Instructions for the task: Using the data beneath this instruction, retype only the lines from the one that contains "en la sección~" down to the one that contains "El sistema tiene un segundo", both included, exactly as they appear.

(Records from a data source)
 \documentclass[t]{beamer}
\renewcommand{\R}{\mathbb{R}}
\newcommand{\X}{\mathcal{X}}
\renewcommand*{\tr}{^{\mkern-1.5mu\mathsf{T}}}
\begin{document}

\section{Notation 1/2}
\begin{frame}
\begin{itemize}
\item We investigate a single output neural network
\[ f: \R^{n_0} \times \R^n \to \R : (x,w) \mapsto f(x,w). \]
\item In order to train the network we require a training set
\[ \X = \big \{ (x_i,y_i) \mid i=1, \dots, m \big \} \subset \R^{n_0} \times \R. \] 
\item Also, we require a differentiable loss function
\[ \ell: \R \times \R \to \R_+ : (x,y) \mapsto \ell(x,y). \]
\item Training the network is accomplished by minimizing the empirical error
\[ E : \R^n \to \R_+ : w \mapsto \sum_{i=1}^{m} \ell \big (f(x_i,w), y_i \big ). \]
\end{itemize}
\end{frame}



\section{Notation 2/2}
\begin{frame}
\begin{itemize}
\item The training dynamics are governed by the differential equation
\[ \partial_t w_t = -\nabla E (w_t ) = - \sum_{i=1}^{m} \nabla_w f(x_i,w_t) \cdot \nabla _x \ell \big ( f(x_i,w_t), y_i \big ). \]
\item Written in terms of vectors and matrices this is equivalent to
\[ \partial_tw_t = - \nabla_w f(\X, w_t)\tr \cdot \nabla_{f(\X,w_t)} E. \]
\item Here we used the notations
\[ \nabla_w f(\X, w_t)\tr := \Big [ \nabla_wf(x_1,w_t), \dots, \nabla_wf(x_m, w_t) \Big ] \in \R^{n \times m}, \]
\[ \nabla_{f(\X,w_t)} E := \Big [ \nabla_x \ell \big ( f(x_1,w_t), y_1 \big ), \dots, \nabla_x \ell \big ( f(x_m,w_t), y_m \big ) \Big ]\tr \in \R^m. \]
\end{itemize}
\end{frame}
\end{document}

* * *

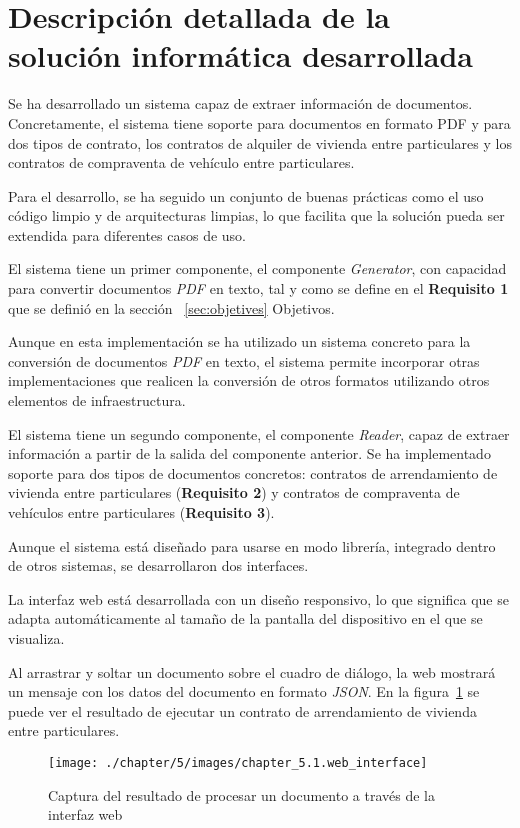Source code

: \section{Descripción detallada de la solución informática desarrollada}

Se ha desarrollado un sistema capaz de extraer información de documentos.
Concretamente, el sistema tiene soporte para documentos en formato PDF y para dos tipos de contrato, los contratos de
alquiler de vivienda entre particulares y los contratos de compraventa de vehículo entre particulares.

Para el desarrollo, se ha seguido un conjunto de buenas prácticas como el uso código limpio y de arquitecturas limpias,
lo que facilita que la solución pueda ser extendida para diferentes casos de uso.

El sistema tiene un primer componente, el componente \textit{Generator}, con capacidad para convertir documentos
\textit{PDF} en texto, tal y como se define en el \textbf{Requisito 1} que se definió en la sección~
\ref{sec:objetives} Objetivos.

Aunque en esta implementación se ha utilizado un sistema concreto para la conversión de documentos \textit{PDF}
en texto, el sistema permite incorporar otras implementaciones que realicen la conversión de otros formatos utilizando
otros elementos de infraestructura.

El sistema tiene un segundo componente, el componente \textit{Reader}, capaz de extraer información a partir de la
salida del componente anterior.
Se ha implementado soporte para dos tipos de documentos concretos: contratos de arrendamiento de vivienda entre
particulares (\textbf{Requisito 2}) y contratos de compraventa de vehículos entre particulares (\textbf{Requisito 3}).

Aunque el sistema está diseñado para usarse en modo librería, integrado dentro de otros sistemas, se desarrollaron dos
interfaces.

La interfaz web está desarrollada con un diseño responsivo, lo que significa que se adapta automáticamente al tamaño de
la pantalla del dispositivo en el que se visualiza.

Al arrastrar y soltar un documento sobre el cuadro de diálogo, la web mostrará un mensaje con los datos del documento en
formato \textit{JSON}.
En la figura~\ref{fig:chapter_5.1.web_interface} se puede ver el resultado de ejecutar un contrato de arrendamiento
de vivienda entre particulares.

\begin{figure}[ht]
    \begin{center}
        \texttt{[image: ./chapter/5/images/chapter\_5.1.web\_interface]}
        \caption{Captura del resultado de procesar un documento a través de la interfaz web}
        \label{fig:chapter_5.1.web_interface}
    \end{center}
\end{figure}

Response to the exercise:
\textit{PDF} en texto, tal y como se define en el \textbf{Requisito 1} que se definió en la sección~
\ref{sec:objetives} Objetivos.

Aunque en esta implementación se ha utilizado un sistema concreto para la conversión de documentos \textit{PDF}
en texto, el sistema permite incorporar otras implementaciones que realicen la conversión de otros formatos utilizando
otros elementos de infraestructura.

El sistema tiene un segundo componente, el componente \textit{Reader}, capaz de extraer información a partir de la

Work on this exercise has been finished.